Dans un pays où l’économie informelle soutient près de 80 % de la population, on aurait cru que les commerçants seraient au moins épargnés dans le tumulte post-électoral. Hélas ! Une nouvelle fois, ils sont au cœur d’une pression à double sens. D’un côté, les tenants de la contestation électorale lancent l’opération “villes mortes, pieds morts” du 3 au 5 novembre 2025. De l’autre, les autorités, au lieu de protéger les citoyens, optent pour la répression préventive en menaçant de sceller les commerces restés fermés.

« Que faire quand on est pris entre la peur des manifestants et celle des autorités ? » se demande un boutiquier de Douala, préférant garder l’anonymat. « On nous dit d’ouvrir, mais si ça dégénère, personne ne vient réparer nos vitrines brisées ni panser nos blessures. »

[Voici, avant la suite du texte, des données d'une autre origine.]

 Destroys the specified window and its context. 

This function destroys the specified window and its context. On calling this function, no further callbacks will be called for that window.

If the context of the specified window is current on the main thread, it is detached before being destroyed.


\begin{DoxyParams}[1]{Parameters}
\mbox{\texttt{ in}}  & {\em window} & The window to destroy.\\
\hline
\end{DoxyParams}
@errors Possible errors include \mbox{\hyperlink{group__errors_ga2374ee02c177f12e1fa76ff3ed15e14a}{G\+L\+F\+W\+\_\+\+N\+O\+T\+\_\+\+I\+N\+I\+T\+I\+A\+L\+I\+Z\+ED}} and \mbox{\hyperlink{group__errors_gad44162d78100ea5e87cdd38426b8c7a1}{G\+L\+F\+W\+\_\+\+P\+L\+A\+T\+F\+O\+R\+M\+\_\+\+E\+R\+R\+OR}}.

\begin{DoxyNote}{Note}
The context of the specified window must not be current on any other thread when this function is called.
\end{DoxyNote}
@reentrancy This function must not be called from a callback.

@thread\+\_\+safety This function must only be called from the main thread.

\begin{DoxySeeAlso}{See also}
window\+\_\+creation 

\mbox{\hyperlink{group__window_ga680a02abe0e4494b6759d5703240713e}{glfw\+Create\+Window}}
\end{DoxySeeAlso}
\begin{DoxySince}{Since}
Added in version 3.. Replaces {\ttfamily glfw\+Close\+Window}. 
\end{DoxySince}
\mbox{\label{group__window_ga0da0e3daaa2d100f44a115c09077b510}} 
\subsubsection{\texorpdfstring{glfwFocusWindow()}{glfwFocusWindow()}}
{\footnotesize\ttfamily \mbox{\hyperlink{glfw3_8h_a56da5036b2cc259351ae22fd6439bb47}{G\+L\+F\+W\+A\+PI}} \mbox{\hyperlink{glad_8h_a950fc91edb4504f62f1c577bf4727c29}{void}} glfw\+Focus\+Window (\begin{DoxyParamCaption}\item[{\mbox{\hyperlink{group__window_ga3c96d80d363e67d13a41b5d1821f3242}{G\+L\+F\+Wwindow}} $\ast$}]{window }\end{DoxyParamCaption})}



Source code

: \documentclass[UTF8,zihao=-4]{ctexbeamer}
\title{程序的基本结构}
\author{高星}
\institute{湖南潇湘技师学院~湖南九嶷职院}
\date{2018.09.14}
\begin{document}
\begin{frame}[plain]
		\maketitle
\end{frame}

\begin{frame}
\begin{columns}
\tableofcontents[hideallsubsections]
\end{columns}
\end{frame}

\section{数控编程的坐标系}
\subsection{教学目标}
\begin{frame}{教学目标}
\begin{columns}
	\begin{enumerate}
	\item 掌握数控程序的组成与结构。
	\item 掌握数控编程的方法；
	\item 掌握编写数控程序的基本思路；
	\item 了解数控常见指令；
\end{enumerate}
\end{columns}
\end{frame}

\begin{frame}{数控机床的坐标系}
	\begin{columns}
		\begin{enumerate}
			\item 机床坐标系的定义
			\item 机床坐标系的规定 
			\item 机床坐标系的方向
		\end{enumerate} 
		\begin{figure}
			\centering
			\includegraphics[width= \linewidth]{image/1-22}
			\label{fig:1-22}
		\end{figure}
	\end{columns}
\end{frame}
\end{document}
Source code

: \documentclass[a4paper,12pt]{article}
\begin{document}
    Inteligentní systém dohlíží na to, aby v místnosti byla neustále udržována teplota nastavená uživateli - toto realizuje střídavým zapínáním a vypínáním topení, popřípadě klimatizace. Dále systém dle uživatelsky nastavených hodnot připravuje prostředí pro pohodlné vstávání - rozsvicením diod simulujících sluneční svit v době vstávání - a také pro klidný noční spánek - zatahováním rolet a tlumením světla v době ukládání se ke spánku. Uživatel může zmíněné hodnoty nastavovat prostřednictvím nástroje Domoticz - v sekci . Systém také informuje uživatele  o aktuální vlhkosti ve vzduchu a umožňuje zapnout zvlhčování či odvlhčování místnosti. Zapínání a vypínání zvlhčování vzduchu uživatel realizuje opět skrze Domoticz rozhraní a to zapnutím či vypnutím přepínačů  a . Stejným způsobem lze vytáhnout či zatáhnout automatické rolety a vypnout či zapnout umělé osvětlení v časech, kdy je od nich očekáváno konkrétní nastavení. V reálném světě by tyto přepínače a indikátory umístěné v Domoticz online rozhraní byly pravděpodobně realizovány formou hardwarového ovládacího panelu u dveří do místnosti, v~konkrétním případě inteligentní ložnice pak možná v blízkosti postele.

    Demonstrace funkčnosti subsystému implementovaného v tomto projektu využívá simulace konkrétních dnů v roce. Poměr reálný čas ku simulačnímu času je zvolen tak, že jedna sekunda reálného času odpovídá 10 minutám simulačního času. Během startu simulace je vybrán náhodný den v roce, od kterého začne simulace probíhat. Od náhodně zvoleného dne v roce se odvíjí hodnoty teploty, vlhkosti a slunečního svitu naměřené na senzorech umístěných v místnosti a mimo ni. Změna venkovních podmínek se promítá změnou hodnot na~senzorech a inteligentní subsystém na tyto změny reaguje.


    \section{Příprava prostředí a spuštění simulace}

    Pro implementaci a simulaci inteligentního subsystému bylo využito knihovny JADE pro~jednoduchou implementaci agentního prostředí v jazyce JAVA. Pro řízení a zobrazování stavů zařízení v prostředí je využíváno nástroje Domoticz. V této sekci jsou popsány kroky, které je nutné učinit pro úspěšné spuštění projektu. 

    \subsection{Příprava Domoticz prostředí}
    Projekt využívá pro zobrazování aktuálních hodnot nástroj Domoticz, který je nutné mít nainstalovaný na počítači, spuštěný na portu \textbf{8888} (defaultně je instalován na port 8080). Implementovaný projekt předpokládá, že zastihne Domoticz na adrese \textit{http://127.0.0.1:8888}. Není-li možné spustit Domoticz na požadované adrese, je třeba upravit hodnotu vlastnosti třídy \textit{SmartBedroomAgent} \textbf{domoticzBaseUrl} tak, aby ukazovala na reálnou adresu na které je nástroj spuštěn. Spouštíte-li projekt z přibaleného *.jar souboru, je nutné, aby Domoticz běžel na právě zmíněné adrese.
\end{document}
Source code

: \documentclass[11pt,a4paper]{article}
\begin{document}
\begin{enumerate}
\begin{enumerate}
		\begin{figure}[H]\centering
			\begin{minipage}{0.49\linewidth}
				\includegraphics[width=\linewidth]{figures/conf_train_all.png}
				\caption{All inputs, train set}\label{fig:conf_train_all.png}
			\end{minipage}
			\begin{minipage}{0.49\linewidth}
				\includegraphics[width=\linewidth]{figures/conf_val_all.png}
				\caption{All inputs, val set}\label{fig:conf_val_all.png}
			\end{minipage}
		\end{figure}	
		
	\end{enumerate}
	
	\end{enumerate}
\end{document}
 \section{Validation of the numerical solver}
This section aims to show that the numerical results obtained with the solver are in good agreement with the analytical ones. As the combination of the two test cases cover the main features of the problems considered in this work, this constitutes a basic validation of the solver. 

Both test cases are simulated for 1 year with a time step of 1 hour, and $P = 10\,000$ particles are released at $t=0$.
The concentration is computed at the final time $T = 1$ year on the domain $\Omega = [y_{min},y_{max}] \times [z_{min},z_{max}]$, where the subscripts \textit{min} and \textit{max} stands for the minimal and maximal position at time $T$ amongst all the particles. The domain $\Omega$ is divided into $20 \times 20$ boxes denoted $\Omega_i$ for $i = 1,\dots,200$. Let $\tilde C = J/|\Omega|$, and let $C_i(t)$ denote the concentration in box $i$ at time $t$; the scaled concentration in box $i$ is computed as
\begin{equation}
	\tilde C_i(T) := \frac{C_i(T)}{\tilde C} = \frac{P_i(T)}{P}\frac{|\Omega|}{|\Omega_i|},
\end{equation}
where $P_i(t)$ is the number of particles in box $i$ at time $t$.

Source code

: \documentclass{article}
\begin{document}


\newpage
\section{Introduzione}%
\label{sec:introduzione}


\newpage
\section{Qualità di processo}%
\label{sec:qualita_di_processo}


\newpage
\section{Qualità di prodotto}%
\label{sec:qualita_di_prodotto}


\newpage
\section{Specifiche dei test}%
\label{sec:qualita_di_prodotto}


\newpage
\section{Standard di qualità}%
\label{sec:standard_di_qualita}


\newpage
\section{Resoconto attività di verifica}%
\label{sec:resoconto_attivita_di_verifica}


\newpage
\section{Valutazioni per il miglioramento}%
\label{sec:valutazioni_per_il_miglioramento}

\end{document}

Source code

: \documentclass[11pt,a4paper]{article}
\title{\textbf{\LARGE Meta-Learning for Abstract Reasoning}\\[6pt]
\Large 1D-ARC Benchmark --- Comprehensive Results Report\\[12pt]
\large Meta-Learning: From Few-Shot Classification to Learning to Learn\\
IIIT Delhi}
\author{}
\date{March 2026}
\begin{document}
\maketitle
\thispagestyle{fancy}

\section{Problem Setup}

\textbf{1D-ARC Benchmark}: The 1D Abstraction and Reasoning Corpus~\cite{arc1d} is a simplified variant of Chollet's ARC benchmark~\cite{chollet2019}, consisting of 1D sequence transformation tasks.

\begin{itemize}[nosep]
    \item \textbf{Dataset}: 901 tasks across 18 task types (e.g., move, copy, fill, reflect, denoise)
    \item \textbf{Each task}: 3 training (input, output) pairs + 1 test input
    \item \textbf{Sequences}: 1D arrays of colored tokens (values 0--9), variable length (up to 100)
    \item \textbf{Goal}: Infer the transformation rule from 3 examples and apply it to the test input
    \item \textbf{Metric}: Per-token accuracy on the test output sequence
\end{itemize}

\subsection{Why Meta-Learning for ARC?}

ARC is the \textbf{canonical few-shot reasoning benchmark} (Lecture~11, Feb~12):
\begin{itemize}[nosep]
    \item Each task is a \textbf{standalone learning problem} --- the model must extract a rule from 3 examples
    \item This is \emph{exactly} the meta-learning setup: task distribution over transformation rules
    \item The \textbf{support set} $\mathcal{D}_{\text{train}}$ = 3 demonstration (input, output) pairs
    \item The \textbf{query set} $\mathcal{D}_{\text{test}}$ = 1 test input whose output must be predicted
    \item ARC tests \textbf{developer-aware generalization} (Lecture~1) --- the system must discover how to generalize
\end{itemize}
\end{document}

Mémoire courte ou cynisme d’État ?

L’histoire récente du Kamerun est pourtant riche d’enseignements. Dans les régions du Nord-Ouest et du Sud-Ouest, des commerçants ont été battus en place publique par des séparatistes pour avoir bravé le mot d’ordre de « ghost town ». Les autorités étaient aux abonnés absents. À l’inverse, à Buea ou Bamenda, des boutiques ont été scellées parce que leurs propriétaires, apeurés, avaient choisi de rester chez eux.

Dans les deux cas, ce sont les commerçants qui trinquent. Personne ne les protège. Personne ne les indemnise. Et personne ne leur reconnaît le droit de choisir en conscience quand et comment mener leurs activités.

Liberté conditionnelle ou démocratie coercitive ?

Le paradoxe est glaçant : dans un pays qui se dit démocratique, on interdit à un citoyen de ne pas ouvrir son magasin. On exige de lui qu’il prenne position, alors qu’il ne demande qu’à survivre. À ce rythme, à quand l’arrestation de ceux qui refusent d’acheter ou de vendre le pain un jour de tension ?

« L’État doit protéger, non punir », rappelle un commerçant du marché Mboppi. « Si je ferme, c’est pour ma sécurité. Je paie mes impôts, je respecte les lois. Je ne suis pas un activiste, je suis un vendeur de chaussures. »

Rredonner du bon sens à la gouvernance

À force d’utiliser le bâton là où il faudrait le dialogue, l’État Kamerunais compromet sa crédibilité. Le peuple, lui, ne demande pas grand-chose : juste le droit de vivre, d’acheter, de vendre et de se taire, quand parler est dangereux. Les commerçants ne sont pas des troupes supplétives du pouvoir ou de l’opposition. Ils sont les poumons silencieux de l’économie Nationale. Il sont aussi avant tout des citoyens qui ont aussi le droit d’avoir une opinion politique. Les écraser, c’est asphyxier le pays.